§ What is required
Find every line below that contains the word "already" and copy it out.
########################################
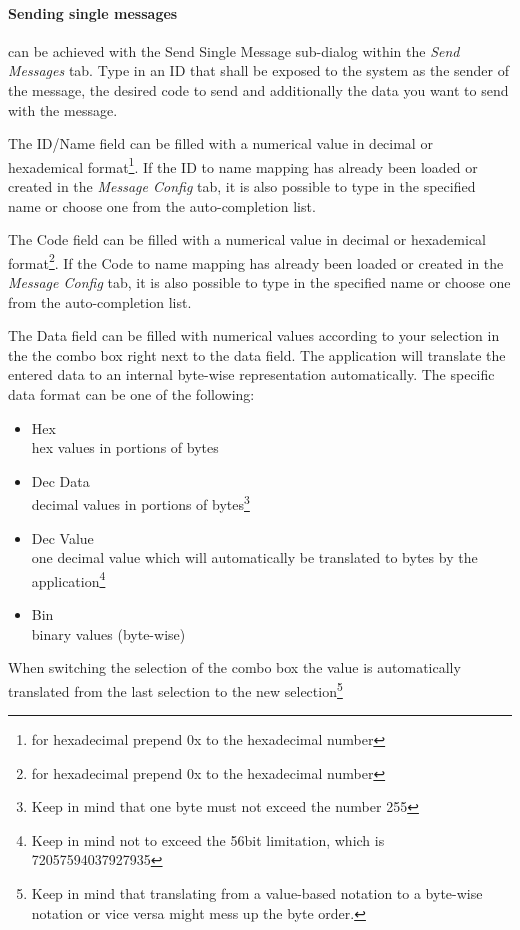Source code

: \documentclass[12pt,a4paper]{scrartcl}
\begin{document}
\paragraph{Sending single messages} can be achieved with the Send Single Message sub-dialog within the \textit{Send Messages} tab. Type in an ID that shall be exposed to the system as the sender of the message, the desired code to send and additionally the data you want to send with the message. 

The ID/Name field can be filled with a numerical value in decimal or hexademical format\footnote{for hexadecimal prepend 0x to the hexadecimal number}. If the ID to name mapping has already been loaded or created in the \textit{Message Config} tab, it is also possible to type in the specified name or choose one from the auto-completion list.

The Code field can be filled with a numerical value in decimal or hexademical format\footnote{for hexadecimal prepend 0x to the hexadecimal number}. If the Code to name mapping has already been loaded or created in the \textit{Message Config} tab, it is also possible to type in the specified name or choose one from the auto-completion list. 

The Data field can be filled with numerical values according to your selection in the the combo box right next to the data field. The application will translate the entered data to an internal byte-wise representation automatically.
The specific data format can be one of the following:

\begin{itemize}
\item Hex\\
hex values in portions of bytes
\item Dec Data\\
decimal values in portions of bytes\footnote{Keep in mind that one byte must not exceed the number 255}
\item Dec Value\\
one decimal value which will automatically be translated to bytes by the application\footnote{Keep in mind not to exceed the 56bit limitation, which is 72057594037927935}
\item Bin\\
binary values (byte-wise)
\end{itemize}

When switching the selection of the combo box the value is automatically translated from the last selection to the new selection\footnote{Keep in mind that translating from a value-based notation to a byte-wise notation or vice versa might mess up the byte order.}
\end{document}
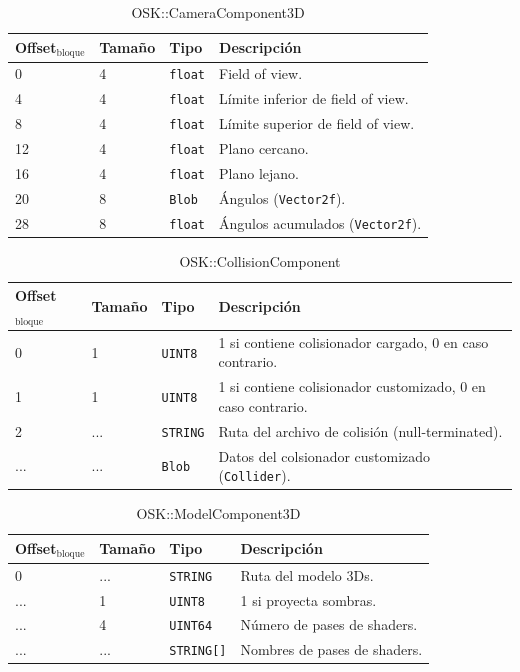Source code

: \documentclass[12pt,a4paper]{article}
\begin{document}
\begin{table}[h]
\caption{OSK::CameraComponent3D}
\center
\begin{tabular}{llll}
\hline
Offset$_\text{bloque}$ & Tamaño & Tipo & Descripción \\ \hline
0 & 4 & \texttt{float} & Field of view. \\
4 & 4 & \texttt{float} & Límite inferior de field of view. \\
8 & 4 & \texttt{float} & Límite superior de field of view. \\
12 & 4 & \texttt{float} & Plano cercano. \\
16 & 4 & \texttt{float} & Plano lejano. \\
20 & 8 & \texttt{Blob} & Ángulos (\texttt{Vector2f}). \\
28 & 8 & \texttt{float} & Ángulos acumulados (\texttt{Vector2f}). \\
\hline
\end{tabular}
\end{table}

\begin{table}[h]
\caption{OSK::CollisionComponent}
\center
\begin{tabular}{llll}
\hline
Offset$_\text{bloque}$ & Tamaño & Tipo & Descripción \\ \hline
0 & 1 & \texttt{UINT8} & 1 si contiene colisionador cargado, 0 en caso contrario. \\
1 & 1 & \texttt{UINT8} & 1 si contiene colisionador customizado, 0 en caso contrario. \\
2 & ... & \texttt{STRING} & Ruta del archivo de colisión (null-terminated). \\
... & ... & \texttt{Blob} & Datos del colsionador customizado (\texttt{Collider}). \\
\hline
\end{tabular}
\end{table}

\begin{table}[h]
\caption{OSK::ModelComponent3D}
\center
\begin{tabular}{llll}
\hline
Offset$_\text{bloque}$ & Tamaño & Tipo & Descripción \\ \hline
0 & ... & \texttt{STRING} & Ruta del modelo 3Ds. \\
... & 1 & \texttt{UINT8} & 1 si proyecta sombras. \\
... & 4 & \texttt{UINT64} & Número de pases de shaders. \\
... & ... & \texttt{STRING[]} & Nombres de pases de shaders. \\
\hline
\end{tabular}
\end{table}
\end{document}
########################################
§ Finished task
The ID/Name field can be filled with a numerical value in decimal or hexademical format\footnote{for hexadecimal prepend 0x to the hexadecimal number}. If the ID to name mapping has already been loaded or created in the \textit{Message Config} tab, it is also possible to type in the specified name or choose one from the auto-completion list.
The Code field can be filled with a numerical value in decimal or hexademical format\footnote{for hexadecimal prepend 0x to the hexadecimal number}. If the Code to name mapping has already been loaded or created in the \textit{Message Config} tab, it is also possible to type in the specified name or choose one from the auto-completion list. 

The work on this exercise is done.